> Assignment: Repeat the listing below exactly.

> Data for review:

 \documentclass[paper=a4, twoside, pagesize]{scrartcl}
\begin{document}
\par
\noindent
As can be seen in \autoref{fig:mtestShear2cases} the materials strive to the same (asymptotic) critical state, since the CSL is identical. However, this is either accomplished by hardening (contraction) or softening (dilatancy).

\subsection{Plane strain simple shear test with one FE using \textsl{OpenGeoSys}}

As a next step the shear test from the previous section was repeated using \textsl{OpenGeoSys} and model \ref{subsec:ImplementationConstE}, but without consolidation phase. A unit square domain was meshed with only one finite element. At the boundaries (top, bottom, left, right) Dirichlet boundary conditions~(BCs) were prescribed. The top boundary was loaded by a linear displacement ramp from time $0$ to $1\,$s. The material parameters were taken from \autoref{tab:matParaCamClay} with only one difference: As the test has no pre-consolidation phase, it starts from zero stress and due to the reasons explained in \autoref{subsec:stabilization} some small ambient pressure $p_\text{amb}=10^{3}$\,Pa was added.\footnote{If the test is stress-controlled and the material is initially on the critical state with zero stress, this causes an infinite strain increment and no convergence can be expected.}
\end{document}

> Your response:
 \documentclass[paper=a4, twoside, pagesize]{scrartcl}
\begin{document}
\par
\noindent
As can be seen in \autoref{fig:mtestShear2cases} the materials strive to the same (asymptotic) critical state, since the CSL is identical. However, this is either accomplished by hardening (contraction) or softening (dilatancy).

\subsection{Plane strain simple shear test with one FE using \textsl{OpenGeoSys}}

As a next step the shear test from the previous section was repeated using \textsl{OpenGeoSys} and model \ref{subsec:ImplementationConstE}, but without consolidation phase. A unit square domain was meshed with only one finite element. At the boundaries (top, bottom, left, right) Dirichlet boundary conditions~(BCs) were prescribed. The top boundary was loaded by a linear displacement ramp from time $0$ to $1\,$s. The material parameters were taken from \autoref{tab:matParaCamClay} with only one difference: As the test has no pre-consolidation phase, it starts from zero stress and due to the reasons explained in \autoref{subsec:stabilization} some small ambient pressure $p_\text{amb}=10^{3}$\,Pa was added.\footnote{If the test is stress-controlled and the material is initially on the critical state with zero stress, this causes an infinite strain increment and no convergence can be expected.}
\end{document}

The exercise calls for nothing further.